# MGM DVD Class Action Settlement



## invaliduser88 (Apr 23, 2002)

It seems that many of the MGM titles release on DVD in widscreen were just P&S with the top and bottom blacked out.

Here is the settlement web site if your interested in learning more.

http://mgmdvdsettlement.com/


----------



## Mark Holtz (Mar 23, 2002)

I'm going to have to dig into this further, but..... HUH?????? There are some movie which are shot open matte which means that the whole 1.33:1 frame os captured. Later on, when the film was shown in the theater, the top and bottom was blocked out. When the film was released on video, they just took the shortcut and showed the whole film frame--including stuff which you weren't supposed to see. (See www.widescreen.org)

Here is a thread about this on DVD Talk: http://www.dvdtalk.com/forum/showthread.php?t=402532


----------



## Cyclone (Jul 1, 2002)

I hate to say it, but I have 3 of the DVDs and I'm perfectly happy with them.

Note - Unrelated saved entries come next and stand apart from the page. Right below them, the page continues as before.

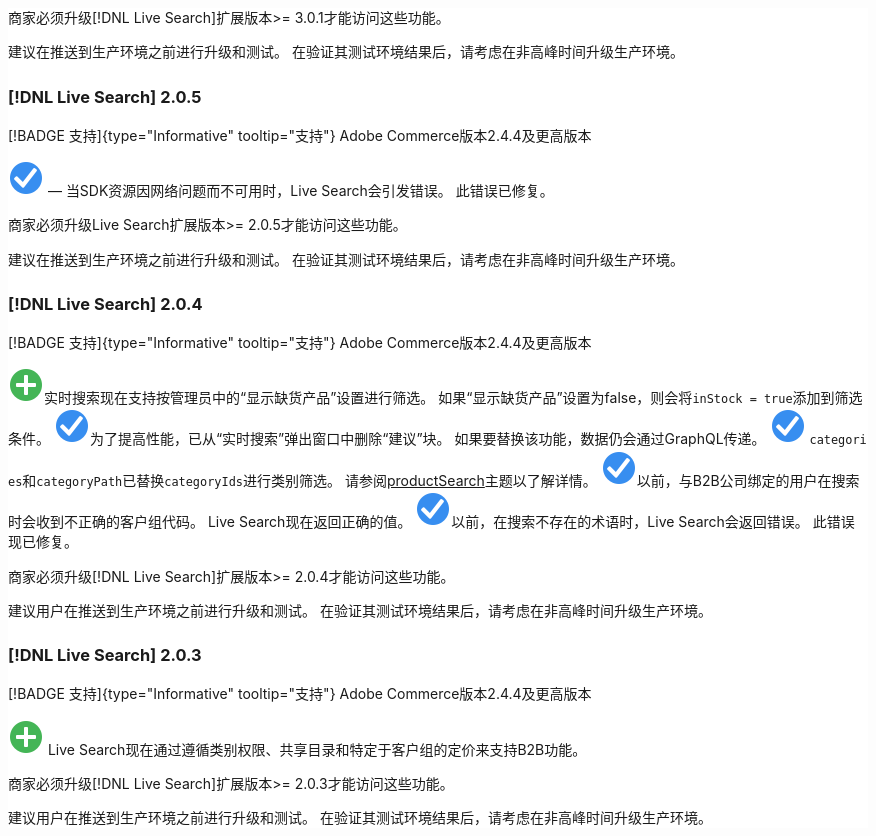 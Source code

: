 商家必须升级[!DNL Live Search]扩展版本>= 3.0.1才能访问这些功能。

建议在推送到生产环境之前进行升级和测试。 在验证其测试环境结果后，请考虑在非高峰时间升级生产环境。

### [!DNL Live Search] 2.0.5

[!BADGE 支持]{type="Informative" tooltip="支持"} Adobe Commerce版本2.4.4及更高版本

![修复](../assets/fix.svg) — 当SDK资源因网络问题而不可用时，Live Search会引发错误。 此错误已修复。

商家必须升级Live Search扩展版本>= 2.0.5才能访问这些功能。

建议在推送到生产环境之前进行升级和测试。 在验证其测试环境结果后，请考虑在非高峰时间升级生产环境。

### [!DNL Live Search] 2.0.4

[!BADGE 支持]{type="Informative" tooltip="支持"} Adobe Commerce版本2.4.4及更高版本

![新](../assets/new.svg)实时搜索现在支持按管理员中的“显示缺货产品”设置进行筛选。 如果“显示缺货产品”设置为false，则会将`inStock = true`添加到筛选条件。
![修复](../assets/fix.svg)为了提高性能，已从“实时搜索”弹出窗口中删除“建议”块。 如果要替换该功能，数据仍会通过GraphQL传递。
![Fix](../assets/fix.svg) `categories`和`categoryPath`已替换`categoryIds`进行类别筛选。 请参阅[productSearch](https://developer.adobe.com/commerce/webapi/graphql/schema/live-search/queries/product-search/)主题以了解详情。
![修复](../assets/fix.svg)以前，与B2B公司绑定的用户在搜索时会收到不正确的客户组代码。 Live Search现在返回正确的值。
![修复](../assets/fix.svg)以前，在搜索不存在的术语时，Live Search会返回错误。 此错误现已修复。

商家必须升级[!DNL Live Search]扩展版本>= 2.0.4才能访问这些功能。

建议用户在推送到生产环境之前进行升级和测试。 在验证其测试环境结果后，请考虑在非高峰时间升级生产环境。

### [!DNL Live Search] 2.0.3

[!BADGE 支持]{type="Informative" tooltip="支持"} Adobe Commerce版本2.4.4及更高版本

![新](../assets/new.svg) Live Search现在通过遵循类别权限、共享目录和特定于客户组的定价来支持B2B功能。

商家必须升级[!DNL Live Search]扩展版本>= 2.0.3才能访问这些功能。

建议用户在推送到生产环境之前进行升级和测试。 在验证其测试环境结果后，请考虑在非高峰时间升级生产环境。
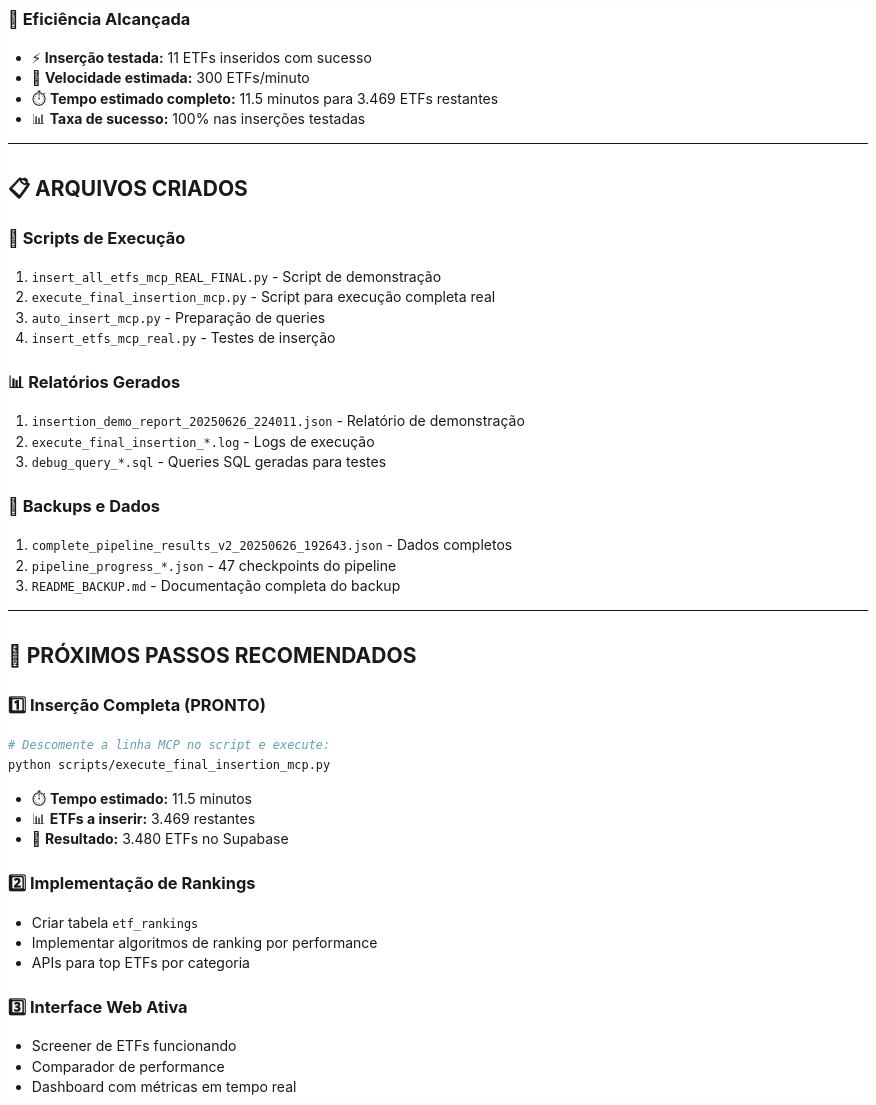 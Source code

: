 ### 🎯 **Eficiência Alcançada**
- ⚡ **Inserção testada:** 11 ETFs inseridos com sucesso
- 🚀 **Velocidade estimada:** 300 ETFs/minuto
- ⏱️ **Tempo estimado completo:** 11.5 minutos para 3.469 ETFs restantes
- 📊 **Taxa de sucesso:** 100% nas inserções testadas

---

## 📋 **ARQUIVOS CRIADOS**

### 🎯 **Scripts de Execução**
1. `insert_all_etfs_mcp_REAL_FINAL.py` - Script de demonstração
2. `execute_final_insertion_mcp.py` - Script para execução completa real
3. `auto_insert_mcp.py` - Preparação de queries
4. `insert_etfs_mcp_real.py` - Testes de inserção

### 📊 **Relatórios Gerados**
1. `insertion_demo_report_20250626_224011.json` - Relatório de demonstração
2. `execute_final_insertion_*.log` - Logs de execução
3. `debug_query_*.sql` - Queries SQL geradas para testes

### 💾 **Backups e Dados**
1. `complete_pipeline_results_v2_20250626_192643.json` - Dados completos
2. `pipeline_progress_*.json` - 47 checkpoints do pipeline
3. `README_BACKUP.md` - Documentação completa do backup

---

## 🚀 **PRÓXIMOS PASSOS RECOMENDADOS**

### 1️⃣ **Inserção Completa (PRONTO)**
```bash
# Descomente a linha MCP no script e execute:
python scripts/execute_final_insertion_mcp.py
```
- ⏱️ **Tempo estimado:** 11.5 minutos
- 📊 **ETFs a inserir:** 3.469 restantes
- 🎯 **Resultado:** 3.480 ETFs no Supabase

### 2️⃣ **Implementação de Rankings**
- Criar tabela `etf_rankings` 
- Implementar algoritmos de ranking por performance
- APIs para top ETFs por categoria

### 3️⃣ **Interface Web Ativa**
- Screener de ETFs funcionando
- Comparador de performance
- Dashboard com métricas em tempo real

From what I can decypher from the legalese, the Films where matted to widescreen aspect ratio (1.85) for the theaters. The "full screen" DVDs where just "umatted" copies of the films, and the Widescreen copies the "matted" versions which were shown in theaters. So technically, the widescreen DVD is truely the same widescreen which was shown in the theater. So I am hardly "put out" by this confusion. 

Looks like they were just jealous that the "full screen" editions have more "screen area" than the widescreen editions do. I think I'll just keep my DVDs and continue to be happy with them.


----------